Die überzogene Vorliebe für große Soldaten wurde bereits von kundigen Militärs der Zeit durchaus kritisch gesehen. So warnte der später wegen der Kapitulation von Maxen in Un­gnade gefallene Generallieutenant Friedrich August von Fink in seinen „Gedanken über militärische Gegenstände" (1788) vor der Einstellung zu kleiner, aber auch zu großer Soldaten: ,,Die, welche sechs Fuß und mehr haben, halten wegen ihrer eigenen Größe und Schwere die Beschwerlich­keiten des Feldzuges nicht aus, besonders werden sie bei star­ken Märschen gar bald marode, und sind also mehr zur Pa­rade als zum Nutzen, hingegen sind die unter sechs Zoll zu schwach, und nicht im Stande die gehörige Feldequipage zu tragen". Als Infanteristen idealer Größe betrachtete er Leu­te von 5 Fuß 6 - 10 Zoll.
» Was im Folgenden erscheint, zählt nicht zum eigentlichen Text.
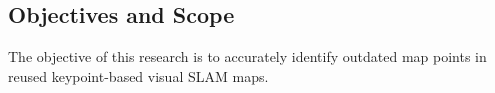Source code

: \subsection{Objectives and Scope}
\label{objectives}

The objective of this research is to accurately identify outdated map points in reused keypoint-based visual SLAM maps.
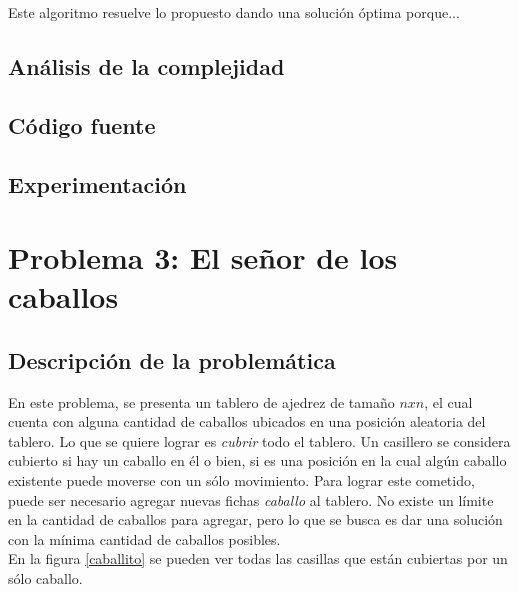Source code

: \documentclass[a4paper]{article}
\begin{document}
Este algoritmo resuelve lo propuesto dando una soluci\'on \'optima porque...\\ 




\subsection{An\'alisis de la complejidad}
\subsection{C\'odigo fuente}
\subsection{Experimentaci\'on}



\newpage

\section{Problema 3: El se\~nor de los caballos}
\subsection{Descripci\'on de la problem\'atica}

En este problema, se presenta un tablero de ajedrez de tama\~no $nxn$, el cual cuenta con alguna cantidad de caballos ubicados en una posici\'on aleatoria del tablero. Lo que se quiere lograr es \emph{cubrir} todo el tablero. Un casillero se considera cubierto si hay un caballo en \'el o bien, si es una posici\'on en la cual alg\'un caballo existente puede moverse con un s\'olo movimiento. Para lograr este cometido, puede ser necesario agregar nuevas fichas \emph{caballo} al tablero. No existe un l\'imite en la cantidad de caballos para agregar, pero lo que se busca es dar una soluci\'on con la m\'inima cantidad de caballos posibles.\\


En la figura \ref{caballito} se pueden ver todas las casillas que est\'an cubiertas por un s\'olo caballo.
\end{document}
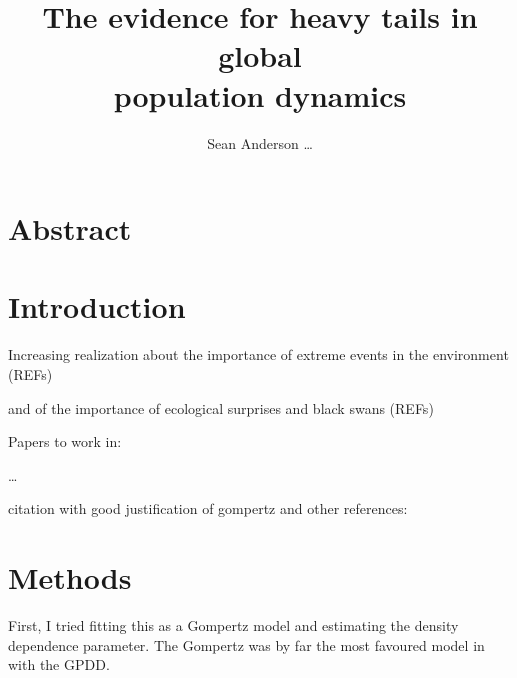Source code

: \documentclass[10pt]{article}
\title{The evidence for heavy tails in global\\population dynamics}
\author{Sean Anderson \ldots}
\begin{document}


\maketitle

\section*{Abstract}


\section*{Introduction}

Increasing realization about the importance of extreme events in the environment (REFs)

and of the importance of ecological surprises and black swans (REFs)

Papers to work in:

\citep{inchausti2002,halley2002,inchausti2001}

\citep{jentsch2007}

\citep{ward2007}

\citep{garcia-carreras2011}
\citep{sornette2009}

\citep{nunez2012}

\citep{thompson2013}
\citep{beaugrand2012}
\citep{pine-iii2009}

\citep{doak2008}

\citep{smale2013}

\citep{easterling2000}
\citep{scheffer2003}
\citep{katz2005}

\citep{taleb2007}

\citep{vasseur2014}

\citep{vert-pre2013}
\citep{lindenmayer2010}

\ldots

citation with good justification of gompertz and other references: \citep{herrandoprez2014}

\section*{Methods}

First, I tried fitting this as a Gompertz model and estimating the density dependence parameter. The Gompertz was by far the most favoured model in \citet{brook2006} with the GPDD.
\end{document}
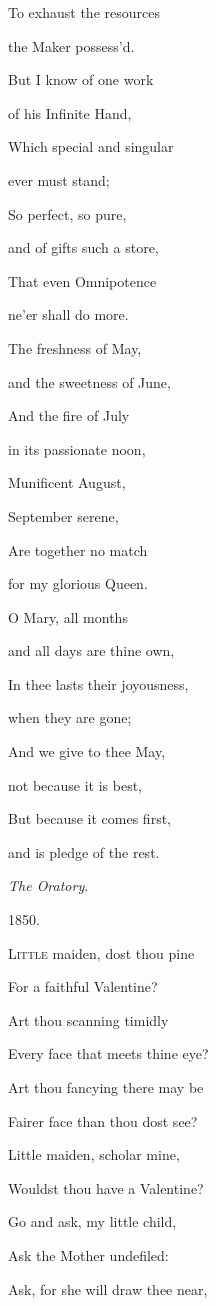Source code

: To exhaust the resources

the Maker possess'd.

But I know of one work

of his Infinite Hand,

Which special and singular

ever must stand;

So perfect, so pure,

and of gifts such a store,

That even Omnipotence

ne'er shall do more. 

The freshness of May,

and the sweetness of June,

And the fire of July

in its passionate noon,

Munificent August,

September serene,

Are together no match

for my glorious Queen.

O Mary, all months

and all days are thine own,

In thee lasts their joyousness,

when they are gone;

And we give to thee May,

not because it is best,

But because it comes first,

and is pledge of the rest.

\emph{The Oratory}.

1850.


L\textsc{ittle} maiden, dost thou pine

For a faithful Valentine?

Art thou scanning timidly

Every face that meets thine eye?

Art thou fancying there may be

Fairer face than thou dost see?

Little maiden, scholar mine,

Wouldst thou have a Valentine?

Go and ask, my little child,

Ask the Mother undefiled:

Ask, for she will draw thee near,

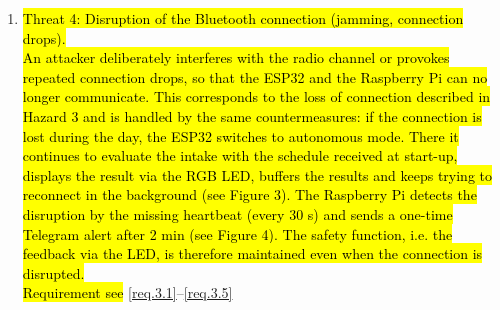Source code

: \begin{enumerate}
  \item \hl{Threat 4: Disruption of the Bluetooth connection (jamming,
  connection drops).}\\
  \hl{An attacker deliberately interferes with the radio channel or provokes
  repeated connection drops, so that the ESP32 and the Raspberry Pi can no
  longer communicate. This corresponds to the loss of connection described in
  Hazard 3 and is handled by the same countermeasures: if the connection is lost
  during the day, the ESP32 switches to autonomous mode. There it continues to
  evaluate the intake with the schedule received at start-up, displays the
  result via the RGB LED, buffers the results and keeps trying to reconnect in
  the background (see Figure 3). The Raspberry Pi detects the disruption by the
  missing heartbeat (every 30 s) and sends a one-time Telegram alert after 2 min
  (see Figure 4). The safety function, i.e. the feedback via the LED, is
  therefore maintained even when the connection is disrupted.}\\
  \hl{Requirement see} \ref{req.3.1}--\ref{req.3.5}


\end{enumerate}
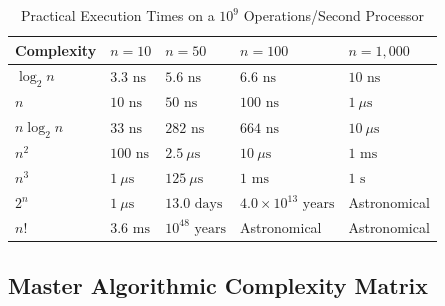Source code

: \documentclass[10pt,a4paper]{article}
\theoremstyle{definition}
\begin{document}
\begin{table}[htbp]
\centering
\small
\caption{Practical Execution Times on a $10^9$ Operations/Second Processor}
\label{tab:times}
\vspace{2pt}
\begin{tabular}{@{}lllll@{}}
\toprule
\textbf{Complexity} & $n = 10$ & $n = 50$ & $n = 100$ & $n = 1,000$ \\
\midrule
$\log_2 n$ & $3.3 \text{ ns}$ & $5.6 \text{ ns}$ & $6.6 \text{ ns}$ & $10 \text{ ns}$ \\
$n$ & $10 \text{ ns}$ & $50 \text{ ns}$ & $100 \text{ ns}$ & $1 \ \mu\text{s}$ \\
$n \log_2 n$ & $33 \text{ ns}$ & $282 \text{ ns}$ & $664 \text{ ns}$ & $10 \ \mu\text{s}$ \\
$n^2$ & $100 \text{ ns}$ & $2.5 \ \mu\text{s}$ & $10 \ \mu\text{s}$ & $1 \text{ ms}$ \\
$n^3$ & $1 \ \mu\text{s}$ & $125 \ \mu\text{s}$ & $1 \text{ ms}$ & $1 \text{ s}$ \\
$2^n$ & $1 \ \mu\text{s}$ & $13.0 \text{ days}$ & $4.0 \times 10^{13} \text{ years}$ & Astronomical \\
$n!$ & $3.6 \text{ ms}$ & $10^{48} \text{ years}$ & Astronomical & Astronomical \\
\bottomrule
\end{tabular}
\end{table}

\subsection{Master Algorithmic Complexity Matrix}
\end{document}

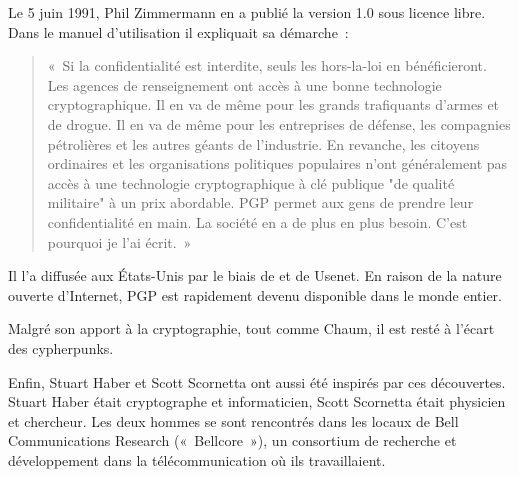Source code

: Le 5 juin 1991, Phil Zimmermann en a publié la version 1.0 sous licence libre. Dans le manuel d'utilisation il expliquait sa démarche~:

\begin{quote}
«~Si la confidentialité est interdite, seuls les hors-la-loi en bénéficieront. Les agences de renseignement ont accès à une bonne technologie cryptographique. Il en va de même pour les grands trafiquants d'armes et de drogue. Il en va de même pour les entreprises de défense, les compagnies pétrolières et les autres géants de l'industrie. En revanche, les citoyens ordinaires et les organisations politiques populaires n'ont généralement pas accès à une technologie cryptographique à clé publique "de qualité militaire" à un prix abordable. PGP permet aux gens de prendre leur confidentialité en main. La société en a de plus en plus besoin. C'est pourquoi je l'ai écrit.~»
\end{quote} %


Il l'a diffusée aux États-Unis par le biais de  et de Usenet. En raison de la nature ouverte d'Internet, PGP est rapidement devenu disponible dans le monde entier.

Malgré son apport à la cryptographie, tout comme Chaum, il est resté à l'écart des cypherpunks.

Enfin, Stuart Haber et Scott Scornetta ont aussi été inspirés par ces découvertes. Stuart Haber était cryptographe et informaticien, Scott Scornetta était physicien et chercheur. Les deux hommes se sont rencontrés dans les locaux de Bell Communications Research («~Bellcore~»), un consortium de recherche et développement dans la télécommunication où ils travaillaient.

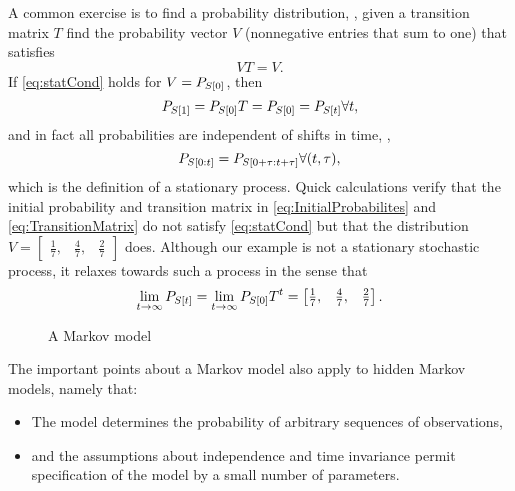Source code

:A common exercise is to find a \emph{} probability
distribution, \ie, given a transition matrix $T$ find the probability
vector $V$ (nonnegative entries that sum to one) that satisfies
\begin{equation}
  \label{eq:statCond}
  VT = V.  
\end{equation}
If \eqref{eq:statCond} holds for $V = P_{{S}{[0]}}$, then
\begin{equation*}
  P_{{S}{[1]}}  = P_{{S}{[0]}}T = P_{{S}{[0]}} = P_{{S}{[t]}}
  \forall t,
\end{equation*}
and in fact all probabilities are independent of shifts in time, \ie,
\begin{equation*}
  P_{S[0:t]} = P_{S[0+\tau:t+\tau]} \forall (t,\tau),
\end{equation*}
which is the definition of a stationary process.  Quick calculations
verify that the initial probability and transition matrix in
\eqref{eq:InitialProbabilites} and \eqref{eq:TransitionMatrix} do not
satisfy \eqref{eq:statCond} but that the distribution $V =
\begin{bmatrix} \frac{1}{7}, & \frac{4}{7}, & \frac{2}{7}
\end{bmatrix}$ does.  Although our example is not a stationary
stochastic process, it relaxes towards such a process in the sense
that
\begin{equation*}
  \lim_{t \rightarrow \infty} P_{{S}{[t]}} =  \lim_{t \rightarrow
    \infty} P_{{S}{[0]}} T^t = \begin{bmatrix} \frac{1}{7}, & \frac{4}{7}, & \frac{2}{7}
\end{bmatrix}.
\end{equation*}

\begin{figure}[htbp]
  \centering{\plotsize%
    }
  \caption[A Markov model.]{A Markov model}
  \label{fig:mm}
\end{figure}

The important points about a Markov model also apply to hidden
Markov models, namely that:
\begin{itemize}
\item The model determines the probability of arbitrary sequences of
  observations,
\item and the assumptions about independence and time invariance
  permit specification of the model by a small number of parameters.
\end{itemize}

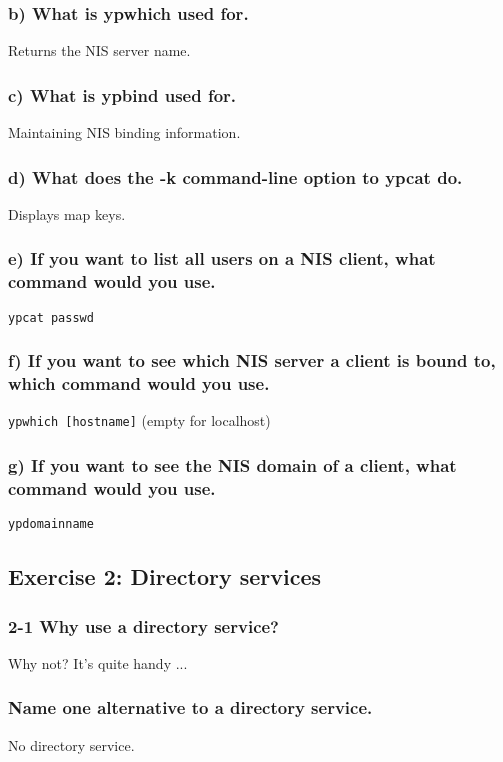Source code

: \subsubsection{b) What is ypwhich used for.}
Returns the NIS server name.

\subsubsection{c) What is ypbind used for.}
Maintaining NIS binding information.

\subsubsection{d) What does the -k command-line option to ypcat do.}
Displays map keys.

\subsubsection{e) If you want to list all users on a NIS client, what command would you use.}
\verb=ypcat passwd=

\subsubsection{f) If you want to see which NIS server a client is bound to, which command would you use.}
\verb=ypwhich [hostname]= (empty for localhost)

\subsubsection{g) If you want to see the NIS domain of a client, what command would you use.}
\verb=ypdomainname=


\subsection{Exercise 2: Directory services}
\subsubsection{2-1 Why use a directory service?}
Why not? It's quite handy ...

\subsubsection{ Name one alternative to a directory service.}
No directory service.


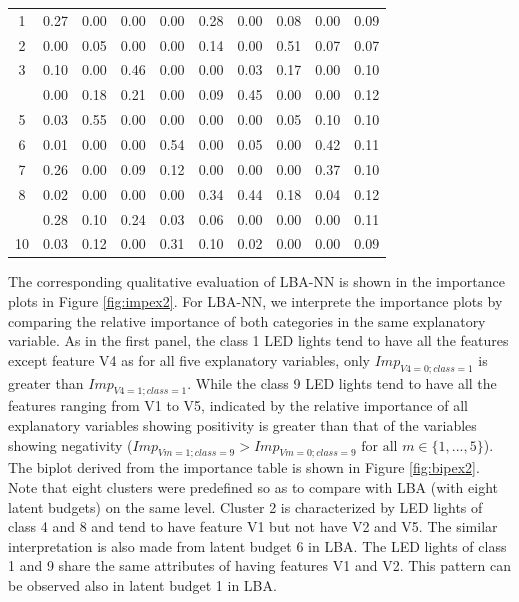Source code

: \documentclass[]{interact}
\theoremstyle{plain}%
\theoremstyle{definition}
\theoremstyle{remark}
\begin{document}
\begin{table}[H]
{\begin{tabular}[t]{cccccccccc}
1 & 0.27 & 0.00 & 0.00 & 0.00 & 0.28 & 0.00 & 0.08 & 0.00 & 0.09\\
2 & 0.00 & 0.05 & 0.00 & 0.00 & 0.14 & 0.00 & 0.51 & 0.07 & 0.07\\
3 & 0.10 & 0.00 & 0.46 & 0.00 & 0.00 & 0.03 & 0.17 & 0.00 & 0.10\\
\addlinespace
4 & 0.00 & 0.18 & 0.21 & 0.00 & 0.09 & 0.45 & 0.00 & 0.00 & 0.12\\
5 & 0.03 & 0.55 & 0.00 & 0.00 & 0.00 & 0.00 & 0.05 & 0.10 & 0.10\\
6 & 0.01 & 0.00 & 0.00 & 0.54 & 0.00 & 0.05 & 0.00 & 0.42 & 0.11\\
7 & 0.26 & 0.00 & 0.09 & 0.12 & 0.00 & 0.00 & 0.00 & 0.37 & 0.10\\
8 & 0.02 & 0.00 & 0.00 & 0.00 & 0.34 & 0.44 & 0.18 & 0.04 & 0.12\\
\addlinespace
9 & 0.28 & 0.10 & 0.24 & 0.03 & 0.06 & 0.00 & 0.00 & 0.00 & 0.11\\
10 & 0.03 & 0.12 & 0.00 & 0.31 & 0.10 & 0.02 & 0.00 & 0.00 & 0.09\\
\bottomrule
\end{tabular}}
\end{table}

The corresponding qualitative evaluation of LBA-NN is shown in the
importance plots in Figure \ref{fig:impex2}. For LBA-NN, we interprete
the importance plots by comparing the relative importance of both
categories in the same explanatory variable. As in the first panel, the
class 1 LED lights tend to have all the features except feature V4 as
for all five explanatory variables, only \(Imp_{V4=0;class=1}\) is
greater than \(Imp_{V4=1;class=1}\). While the class 9 LED lights tend
to have all the features ranging from V1 to V5, indicated by the
relative importance of all explanatory variables showing positivity is
greater than that of the variables showing negativity
(\(Imp_{Vm=1;class=9} > Imp_{Vm=0;class=9} \text{ for all } m \in \{1, ...,5\}\)).
The biplot derived from the importance table is shown in Figure
\ref{fig:bipex2}. Note that eight clusters were predefined so as to
compare with LBA (with eight latent budgets) on the same level. Cluster
2 is characterized by LED lights of class 4 and 8 and tend to have
feature V1 but not have V2 and V5. The similar interpretation is also
made from latent budget 6 in LBA. The LED lights of class 1 and 9 share
the same attributes of having features V1 and V2. This pattern can be
observed also in latent budget 1 in LBA.
\end{document}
Kavalleristen sollten 5 Fuß 6 - 9 Zoll groß sein, da „gar zu schwere Leute die Pferde sehr drücken". In seinen „Denkwürdigkeiten" äußert sich auch Lossow zu diesem Thema: ,,Bekanntlich sah man damals und bis zum Jahr 1806 sehr auf die Größe der Leute, und die Mißgriffe, welche hieraus entstehen mußten, sind bekannt. Wenn es nun aber auch irrig ist, zu glauben, daß nur ein gro­ßer Mensch ein brauchbarer Soldat seyn kann, so ist doch auch ausgemacht, daß zu Ertragung großer Fatiguen eine ge­wisse körperliche Größe und Stärke, so wie ein gewisses Al­ter nöthig, und vorzugsweise als brauchbar zu betrachten ist ...  "  30.

Streit 31 bestätigt in der im Jahre 1800 erschienenen „Mi­litairischen Encyklopädie" die fundamentale Bedeutung der Körpergröße für die Handhabung des Steinschloßgewehres und fordert deshalb eine Mindestgröße der Rekruten von 3 - 4 Zoll, ,,sie (Anmerkung: die schwere Infanterie) recrutirt sich daher nur im äußersten Nothfalle mit 3-zölligen Leuten, sehr ungern mit 4-zölligen, gewöhnlich geht sie mit 5 Zoll aus und weiter hinauf, so groß als sie nur immer Leute bekom­men kann". Seines Erachtens sollten sich die Grenadiere, Kürassiere und Dragoner aus Soldaten mittlerer Größe von 5 bis 8 Zoll zusammensetzen, für die leichte Infanterie und Kavallerie (Husaren und Bosniaken) betrachtete er hingegen ,,junges, rasches Volk von 3 bis 5 Zoll ... am brauchbar­sten" (Mindestgröße für Füsiliere: 2 1/2 Zoll). Hinsichtlich des Personals für die Artillerie widerspricht Streit nach­drücklich dem Vorurteil, dass für die Artillerie kleinwüchsige Rekruten ausreichend sind, vielmehr verlangt er Ersatz, der grundsätzlich 4 - 7 Zoll groß ist (Mindestgröße für Artilleri­sten: 4 Zoll) und aufgrund der körperlichen Anforderungen bei dieser Waffengattung soll sogar ein „geringer Teil aus Leuten von 7 - 10 Zoll bestehen". 

Bewertung

Vor diesem Hintergrund wird die Bedeutung des Faktors Körpergröße offenbar, und die genaue Kontrolle des Maßniveaus der Regimenter und die steten königlichen Ermahnun­gen zur Verbesserung der „Maaß-Balance" verständlich; handelte es sich hierbei doch nicht um die Marotte zweier Herrschergestalten, sondern um die Quintessenz der altpreu­ßischen Armee, nämlich um deren Schlagkraft und damit um  Sein  oder  Nichtsein  des  künstlichen  Gebildes ,,Preußen".